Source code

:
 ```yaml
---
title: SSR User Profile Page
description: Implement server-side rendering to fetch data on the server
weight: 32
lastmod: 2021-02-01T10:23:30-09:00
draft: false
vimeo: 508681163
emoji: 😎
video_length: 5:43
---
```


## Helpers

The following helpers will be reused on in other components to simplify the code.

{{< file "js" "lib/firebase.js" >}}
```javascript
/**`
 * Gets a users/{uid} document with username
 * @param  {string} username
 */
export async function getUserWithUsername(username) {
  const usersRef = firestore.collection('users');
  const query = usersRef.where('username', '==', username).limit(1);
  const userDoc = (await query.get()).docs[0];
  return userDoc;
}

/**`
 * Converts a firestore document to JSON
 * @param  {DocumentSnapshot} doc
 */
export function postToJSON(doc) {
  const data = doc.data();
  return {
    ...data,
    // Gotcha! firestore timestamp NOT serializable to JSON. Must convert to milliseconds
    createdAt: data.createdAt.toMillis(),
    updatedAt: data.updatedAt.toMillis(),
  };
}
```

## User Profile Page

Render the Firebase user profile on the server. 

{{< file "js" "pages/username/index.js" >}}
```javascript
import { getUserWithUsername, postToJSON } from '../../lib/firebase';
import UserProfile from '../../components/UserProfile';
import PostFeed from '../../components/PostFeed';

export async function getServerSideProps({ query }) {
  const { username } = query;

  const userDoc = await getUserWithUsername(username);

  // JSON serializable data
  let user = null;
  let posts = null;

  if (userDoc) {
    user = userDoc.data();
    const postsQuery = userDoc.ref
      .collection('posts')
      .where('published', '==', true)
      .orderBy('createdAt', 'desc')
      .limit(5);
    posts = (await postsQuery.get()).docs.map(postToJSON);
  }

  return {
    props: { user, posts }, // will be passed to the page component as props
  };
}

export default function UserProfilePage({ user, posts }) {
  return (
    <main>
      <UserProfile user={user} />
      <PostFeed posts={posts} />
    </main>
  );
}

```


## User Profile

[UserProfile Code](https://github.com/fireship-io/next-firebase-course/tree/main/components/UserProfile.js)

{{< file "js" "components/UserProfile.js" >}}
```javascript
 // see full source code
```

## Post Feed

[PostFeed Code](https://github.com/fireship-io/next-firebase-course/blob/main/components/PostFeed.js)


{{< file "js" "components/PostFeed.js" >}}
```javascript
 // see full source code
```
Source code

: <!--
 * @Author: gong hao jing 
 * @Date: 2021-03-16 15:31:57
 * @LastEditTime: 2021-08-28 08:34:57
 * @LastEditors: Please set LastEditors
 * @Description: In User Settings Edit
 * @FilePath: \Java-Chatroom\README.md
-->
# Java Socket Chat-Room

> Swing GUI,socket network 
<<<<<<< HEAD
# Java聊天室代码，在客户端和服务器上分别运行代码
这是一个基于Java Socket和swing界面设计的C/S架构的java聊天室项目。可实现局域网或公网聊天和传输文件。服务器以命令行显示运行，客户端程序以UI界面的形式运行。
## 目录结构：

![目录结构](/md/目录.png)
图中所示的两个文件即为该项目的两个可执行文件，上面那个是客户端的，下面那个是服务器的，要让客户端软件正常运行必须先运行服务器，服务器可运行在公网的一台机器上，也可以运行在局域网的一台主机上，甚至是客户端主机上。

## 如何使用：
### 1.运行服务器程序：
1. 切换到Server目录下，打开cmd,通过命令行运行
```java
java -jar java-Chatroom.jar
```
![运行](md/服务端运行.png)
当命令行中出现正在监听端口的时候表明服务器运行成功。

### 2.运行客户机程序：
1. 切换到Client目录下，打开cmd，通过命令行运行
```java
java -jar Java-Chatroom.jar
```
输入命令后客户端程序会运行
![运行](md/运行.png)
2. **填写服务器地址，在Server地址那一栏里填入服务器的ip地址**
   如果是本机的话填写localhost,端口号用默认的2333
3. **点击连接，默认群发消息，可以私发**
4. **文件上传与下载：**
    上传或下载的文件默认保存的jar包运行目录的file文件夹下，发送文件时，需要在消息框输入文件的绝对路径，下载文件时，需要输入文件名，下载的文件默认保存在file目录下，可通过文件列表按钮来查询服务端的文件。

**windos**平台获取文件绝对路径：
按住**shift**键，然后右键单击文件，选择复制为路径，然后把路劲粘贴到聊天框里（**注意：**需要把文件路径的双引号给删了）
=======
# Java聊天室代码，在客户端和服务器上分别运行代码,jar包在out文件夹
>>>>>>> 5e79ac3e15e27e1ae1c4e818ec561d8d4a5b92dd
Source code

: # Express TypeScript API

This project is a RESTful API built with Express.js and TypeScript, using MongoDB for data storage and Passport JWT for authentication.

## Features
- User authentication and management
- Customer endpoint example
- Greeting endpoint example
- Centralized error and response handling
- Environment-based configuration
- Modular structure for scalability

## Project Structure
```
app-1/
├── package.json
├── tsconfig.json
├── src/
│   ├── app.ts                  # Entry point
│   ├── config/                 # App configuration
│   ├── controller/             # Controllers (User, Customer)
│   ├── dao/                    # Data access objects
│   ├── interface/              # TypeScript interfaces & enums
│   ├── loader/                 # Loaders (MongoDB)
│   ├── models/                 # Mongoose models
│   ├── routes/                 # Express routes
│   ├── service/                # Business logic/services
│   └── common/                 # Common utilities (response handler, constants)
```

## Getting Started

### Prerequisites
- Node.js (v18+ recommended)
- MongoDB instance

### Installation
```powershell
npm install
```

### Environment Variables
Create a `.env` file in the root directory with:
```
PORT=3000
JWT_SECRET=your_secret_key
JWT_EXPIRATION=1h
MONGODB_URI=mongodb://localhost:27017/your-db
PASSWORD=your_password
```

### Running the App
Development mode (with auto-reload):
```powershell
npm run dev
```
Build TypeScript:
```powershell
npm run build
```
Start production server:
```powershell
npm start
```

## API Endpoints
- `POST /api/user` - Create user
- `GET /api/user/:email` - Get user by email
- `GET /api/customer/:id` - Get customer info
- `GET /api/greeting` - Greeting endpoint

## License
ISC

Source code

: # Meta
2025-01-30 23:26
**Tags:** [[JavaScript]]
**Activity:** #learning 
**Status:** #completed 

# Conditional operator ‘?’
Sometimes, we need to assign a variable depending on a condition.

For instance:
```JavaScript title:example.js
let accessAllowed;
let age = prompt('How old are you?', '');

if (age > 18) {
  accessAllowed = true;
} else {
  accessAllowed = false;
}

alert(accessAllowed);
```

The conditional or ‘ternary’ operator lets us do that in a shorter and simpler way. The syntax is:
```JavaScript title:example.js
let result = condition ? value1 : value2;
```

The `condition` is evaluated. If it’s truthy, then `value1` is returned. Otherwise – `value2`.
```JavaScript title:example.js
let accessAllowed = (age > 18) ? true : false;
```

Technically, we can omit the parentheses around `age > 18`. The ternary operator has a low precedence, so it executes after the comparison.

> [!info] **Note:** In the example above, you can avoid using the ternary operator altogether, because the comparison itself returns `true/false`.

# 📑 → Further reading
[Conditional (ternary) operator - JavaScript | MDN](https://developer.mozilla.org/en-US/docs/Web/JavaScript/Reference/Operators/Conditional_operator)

### YOUR ASSIGNMENT
The full set of entries, copied exactly, is the expected answer.

### EXPECTED ANSWER
Source code

:
 ```yaml
---
title: SSR User Profile Page
description: Implement server-side rendering to fetch data on the server
weight: 32
lastmod: 2021-02-01T10:23:30-09:00
draft: false
vimeo: 508681163
emoji: 😎
video_length: 5:43
---
```


## Helpers

The following helpers will be reused on in other components to simplify the code.

{{< file "js" "lib/firebase.js" >}}
```javascript
/**`
 * Gets a users/{uid} document with username
 * @param  {string} username
 */
export async function getUserWithUsername(username) {
  const usersRef = firestore.collection('users');
  const query = usersRef.where('username', '==', username).limit(1);
  const userDoc = (await query.get()).docs[0];
  return userDoc;
}

/**`
 * Converts a firestore document to JSON
 * @param  {DocumentSnapshot} doc
 */
export function postToJSON(doc) {
  const data = doc.data();
  return {
    ...data,
    // Gotcha! firestore timestamp NOT serializable to JSON. Must convert to milliseconds
    createdAt: data.createdAt.toMillis(),
    updatedAt: data.updatedAt.toMillis(),
  };
}
```

## User Profile Page

Render the Firebase user profile on the server. 

{{< file "js" "pages/username/index.js" >}}
```javascript
import { getUserWithUsername, postToJSON } from '../../lib/firebase';
import UserProfile from '../../components/UserProfile';
import PostFeed from '../../components/PostFeed';

export async function getServerSideProps({ query }) {
  const { username } = query;

  const userDoc = await getUserWithUsername(username);

  // JSON serializable data
  let user = null;
  let posts = null;

  if (userDoc) {
    user = userDoc.data();
    const postsQuery = userDoc.ref
      .collection('posts')
      .where('published', '==', true)
      .orderBy('createdAt', 'desc')
      .limit(5);
    posts = (await postsQuery.get()).docs.map(postToJSON);
  }

  return {
    props: { user, posts }, // will be passed to the page component as props
  };
}

export default function UserProfilePage({ user, posts }) {
  return (
    <main>
      <UserProfile user={user} />
      <PostFeed posts={posts} />
    </main>
  );
}

```


## User Profile

[UserProfile Code](https://github.com/fireship-io/next-firebase-course/tree/main/components/UserProfile.js)

{{< file "js" "components/UserProfile.js" >}}
```javascript
 // see full source code
```

## Post Feed

[PostFeed Code](https://github.com/fireship-io/next-firebase-course/blob/main/components/PostFeed.js)


{{< file "js" "components/PostFeed.js" >}}
```javascript
 // see full source code
```
Source code

: <!--
 * @Author: gong hao jing 
 * @Date: 2021-03-16 15:31:57
 * @LastEditTime: 2021-08-28 08:34:57
 * @LastEditors: Please set LastEditors
 * @Description: In User Settings Edit
 * @FilePath: \Java-Chatroom\README.md
-->
# Java Socket Chat-Room

> Swing GUI,socket network 
<<<<<<< HEAD
# Java聊天室代码，在客户端和服务器上分别运行代码
这是一个基于Java Socket和swing界面设计的C/S架构的java聊天室项目。可实现局域网或公网聊天和传输文件。服务器以命令行显示运行，客户端程序以UI界面的形式运行。
## 目录结构：

![目录结构](/md/目录.png)
图中所示的两个文件即为该项目的两个可执行文件，上面那个是客户端的，下面那个是服务器的，要让客户端软件正常运行必须先运行服务器，服务器可运行在公网的一台机器上，也可以运行在局域网的一台主机上，甚至是客户端主机上。

## 如何使用：
### 1.运行服务器程序：
1. 切换到Server目录下，打开cmd,通过命令行运行
```java
java -jar java-Chatroom.jar
```
![运行](md/服务端运行.png)
当命令行中出现正在监听端口的时候表明服务器运行成功。

### 2.运行客户机程序：
1. 切换到Client目录下，打开cmd，通过命令行运行
```java
java -jar Java-Chatroom.jar
```
输入命令后客户端程序会运行
![运行](md/运行.png)
2. **填写服务器地址，在Server地址那一栏里填入服务器的ip地址**
   如果是本机的话填写localhost,端口号用默认的2333
3. **点击连接，默认群发消息，可以私发**
4. **文件上传与下载：**
    上传或下载的文件默认保存的jar包运行目录的file文件夹下，发送文件时，需要在消息框输入文件的绝对路径，下载文件时，需要输入文件名，下载的文件默认保存在file目录下，可通过文件列表按钮来查询服务端的文件。

**windos**平台获取文件绝对路径：
按住**shift**键，然后右键单击文件，选择复制为路径，然后把路劲粘贴到聊天框里（**注意：**需要把文件路径的双引号给删了）
=======
# Java聊天室代码，在客户端和服务器上分别运行代码,jar包在out文件夹
>>>>>>> 5e79ac3e15e27e1ae1c4e818ec561d8d4a5b92dd
Source code

: # Express TypeScript API

This project is a RESTful API built with Express.js and TypeScript, using MongoDB for data storage and Passport JWT for authentication.

## Features
- User authentication and management
- Customer endpoint example
- Greeting endpoint example
- Centralized error and response handling
- Environment-based configuration
- Modular structure for scalability

## Project Structure
```
app-1/
├── package.json
├── tsconfig.json
├── src/
│   ├── app.ts                  # Entry point
│   ├── config/                 # App configuration
│   ├── controller/             # Controllers (User, Customer)
│   ├── dao/                    # Data access objects
│   ├── interface/              # TypeScript interfaces & enums
│   ├── loader/                 # Loaders (MongoDB)
│   ├── models/                 # Mongoose models
│   ├── routes/                 # Express routes
│   ├── service/                # Business logic/services
│   └── common/                 # Common utilities (response handler, constants)
```

## Getting Started

### Prerequisites
- Node.js (v18+ recommended)
- MongoDB instance

### Installation
```powershell
npm install
```

### Environment Variables
Create a `.env` file in the root directory with:
```
PORT=3000
JWT_SECRET=your_secret_key
JWT_EXPIRATION=1h
MONGODB_URI=mongodb://localhost:27017/your-db
PASSWORD=your_password
```

### Running the App
Development mode (with auto-reload):
```powershell
npm run dev
```
Build TypeScript:
```powershell
npm run build
```
Start production server:
```powershell
npm start
```

## API Endpoints
- `POST /api/user` - Create user
- `GET /api/user/:email` - Get user by email
- `GET /api/customer/:id` - Get customer info
- `GET /api/greeting` - Greeting endpoint

## License
ISC

Source code

: # Meta
2025-01-30 23:26
**Tags:** [[JavaScript]]
**Activity:** #learning 
**Status:** #completed 

# Conditional operator ‘?’
Sometimes, we need to assign a variable depending on a condition.

For instance:
```JavaScript title:example.js
let accessAllowed;
let age = prompt('How old are you?', '');

if (age > 18) {
  accessAllowed = true;
} else {
  accessAllowed = false;
}

alert(accessAllowed);
```

The conditional or ‘ternary’ operator lets us do that in a shorter and simpler way. The syntax is:
```JavaScript title:example.js
let result = condition ? value1 : value2;
```

The `condition` is evaluated. If it’s truthy, then `value1` is returned. Otherwise – `value2`.
```JavaScript title:example.js
let accessAllowed = (age > 18) ? true : false;
```

Technically, we can omit the parentheses around `age > 18`. The ternary operator has a low precedence, so it executes after the comparison.

> [!info] **Note:** In the example above, you can avoid using the ternary operator altogether, because the comparison itself returns `true/false`.

# 📑 → Further reading
[Conditional (ternary) operator - JavaScript | MDN](https://developer.mozilla.org/en-US/docs/Web/JavaScript/Reference/Operators/Conditional_operator)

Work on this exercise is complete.